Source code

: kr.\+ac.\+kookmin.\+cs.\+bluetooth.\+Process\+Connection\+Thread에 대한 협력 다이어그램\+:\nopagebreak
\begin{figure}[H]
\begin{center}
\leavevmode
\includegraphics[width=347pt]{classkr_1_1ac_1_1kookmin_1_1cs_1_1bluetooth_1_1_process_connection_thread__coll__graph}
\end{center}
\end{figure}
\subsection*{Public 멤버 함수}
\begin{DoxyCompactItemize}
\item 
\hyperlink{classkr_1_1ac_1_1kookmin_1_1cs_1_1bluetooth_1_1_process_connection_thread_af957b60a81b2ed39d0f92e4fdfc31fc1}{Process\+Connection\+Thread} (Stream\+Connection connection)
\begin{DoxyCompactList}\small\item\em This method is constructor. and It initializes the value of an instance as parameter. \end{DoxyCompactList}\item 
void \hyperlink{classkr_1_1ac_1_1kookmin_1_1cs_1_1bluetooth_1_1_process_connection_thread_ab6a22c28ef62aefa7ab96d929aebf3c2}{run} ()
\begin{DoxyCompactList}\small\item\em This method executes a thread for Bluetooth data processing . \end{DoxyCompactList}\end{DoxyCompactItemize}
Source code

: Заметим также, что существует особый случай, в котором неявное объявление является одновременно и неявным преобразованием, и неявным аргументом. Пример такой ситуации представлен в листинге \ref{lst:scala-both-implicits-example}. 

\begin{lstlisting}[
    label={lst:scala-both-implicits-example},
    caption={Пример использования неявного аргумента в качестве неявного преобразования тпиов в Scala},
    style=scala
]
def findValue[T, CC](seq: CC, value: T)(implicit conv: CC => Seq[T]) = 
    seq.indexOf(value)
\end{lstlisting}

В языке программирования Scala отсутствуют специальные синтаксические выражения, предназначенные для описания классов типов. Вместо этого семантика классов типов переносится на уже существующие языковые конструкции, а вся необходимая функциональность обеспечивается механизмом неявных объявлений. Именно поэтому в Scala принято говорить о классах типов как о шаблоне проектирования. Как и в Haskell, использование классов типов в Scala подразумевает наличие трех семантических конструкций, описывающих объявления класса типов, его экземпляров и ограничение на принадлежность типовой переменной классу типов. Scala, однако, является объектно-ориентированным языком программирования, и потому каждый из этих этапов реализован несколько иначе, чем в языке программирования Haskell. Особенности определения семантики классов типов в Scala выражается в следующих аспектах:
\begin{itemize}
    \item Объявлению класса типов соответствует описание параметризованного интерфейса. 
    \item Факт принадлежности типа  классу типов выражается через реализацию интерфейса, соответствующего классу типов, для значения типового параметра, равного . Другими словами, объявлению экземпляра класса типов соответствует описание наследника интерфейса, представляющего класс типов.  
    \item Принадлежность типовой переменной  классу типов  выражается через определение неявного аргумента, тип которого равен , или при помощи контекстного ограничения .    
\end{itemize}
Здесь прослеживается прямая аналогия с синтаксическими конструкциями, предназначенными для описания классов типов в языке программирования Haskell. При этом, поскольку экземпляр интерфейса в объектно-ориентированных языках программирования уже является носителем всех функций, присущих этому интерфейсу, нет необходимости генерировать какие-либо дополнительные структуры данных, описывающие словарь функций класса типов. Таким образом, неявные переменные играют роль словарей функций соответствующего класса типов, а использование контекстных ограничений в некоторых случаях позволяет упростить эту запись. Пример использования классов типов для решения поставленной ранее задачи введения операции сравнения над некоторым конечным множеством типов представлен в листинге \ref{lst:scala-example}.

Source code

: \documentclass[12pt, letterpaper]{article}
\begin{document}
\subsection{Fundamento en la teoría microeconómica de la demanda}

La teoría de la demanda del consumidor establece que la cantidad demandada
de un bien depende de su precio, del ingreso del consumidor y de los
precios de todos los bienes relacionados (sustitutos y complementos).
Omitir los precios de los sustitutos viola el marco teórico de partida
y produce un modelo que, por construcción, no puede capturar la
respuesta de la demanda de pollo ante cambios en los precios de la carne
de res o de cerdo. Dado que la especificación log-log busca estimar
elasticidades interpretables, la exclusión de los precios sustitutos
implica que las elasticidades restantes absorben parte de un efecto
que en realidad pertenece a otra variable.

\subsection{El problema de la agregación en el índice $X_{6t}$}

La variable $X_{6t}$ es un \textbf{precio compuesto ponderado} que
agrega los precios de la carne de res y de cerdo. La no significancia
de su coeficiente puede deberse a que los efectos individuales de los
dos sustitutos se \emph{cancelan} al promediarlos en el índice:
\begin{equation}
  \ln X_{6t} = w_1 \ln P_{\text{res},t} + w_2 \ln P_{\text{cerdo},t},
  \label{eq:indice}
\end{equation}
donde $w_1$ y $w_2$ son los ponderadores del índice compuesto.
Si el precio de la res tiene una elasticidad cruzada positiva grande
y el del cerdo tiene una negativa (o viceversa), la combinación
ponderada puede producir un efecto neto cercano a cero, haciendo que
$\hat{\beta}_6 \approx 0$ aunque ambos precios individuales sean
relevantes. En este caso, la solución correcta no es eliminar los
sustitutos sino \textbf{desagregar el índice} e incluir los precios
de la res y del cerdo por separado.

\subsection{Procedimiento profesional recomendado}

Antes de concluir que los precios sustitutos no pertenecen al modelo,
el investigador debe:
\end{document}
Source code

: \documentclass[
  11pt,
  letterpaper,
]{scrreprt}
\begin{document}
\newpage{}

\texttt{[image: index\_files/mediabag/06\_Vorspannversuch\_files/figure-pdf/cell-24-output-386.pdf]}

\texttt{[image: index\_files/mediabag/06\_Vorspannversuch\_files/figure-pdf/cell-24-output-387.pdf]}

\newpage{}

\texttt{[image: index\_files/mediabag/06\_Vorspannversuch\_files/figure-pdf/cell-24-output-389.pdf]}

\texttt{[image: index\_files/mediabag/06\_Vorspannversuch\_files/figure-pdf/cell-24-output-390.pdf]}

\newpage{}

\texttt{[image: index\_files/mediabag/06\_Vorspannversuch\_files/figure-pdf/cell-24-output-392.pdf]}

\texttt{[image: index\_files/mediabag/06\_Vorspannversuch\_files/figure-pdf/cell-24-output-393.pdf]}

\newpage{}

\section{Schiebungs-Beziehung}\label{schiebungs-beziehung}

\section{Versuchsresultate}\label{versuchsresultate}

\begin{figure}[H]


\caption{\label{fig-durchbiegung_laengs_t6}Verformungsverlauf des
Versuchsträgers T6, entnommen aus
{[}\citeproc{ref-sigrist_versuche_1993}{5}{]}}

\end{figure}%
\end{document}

——

● **Problem to work on**: If a line comes after the one containing "This method is", leave it out; set down every line of the data before it, and that line itself, exactly.

● **Response area**:
Source code

: kr.\+ac.\+kookmin.\+cs.\+bluetooth.\+Process\+Connection\+Thread에 대한 협력 다이어그램\+:\nopagebreak
\begin{figure}[H]
\begin{center}
\leavevmode
\includegraphics[width=347pt]{classkr_1_1ac_1_1kookmin_1_1cs_1_1bluetooth_1_1_process_connection_thread__coll__graph}
\end{center}
\end{figure}
\subsection*{Public 멤버 함수}
\begin{DoxyCompactItemize}
\item 
\hyperlink{classkr_1_1ac_1_1kookmin_1_1cs_1_1bluetooth_1_1_process_connection_thread_af957b60a81b2ed39d0f92e4fdfc31fc1}{Process\+Connection\+Thread} (Stream\+Connection connection)
\begin{DoxyCompactList}\small\item\em This method is constructor. and It initializes the value of an instance as parameter. \end{DoxyCompactList}\item 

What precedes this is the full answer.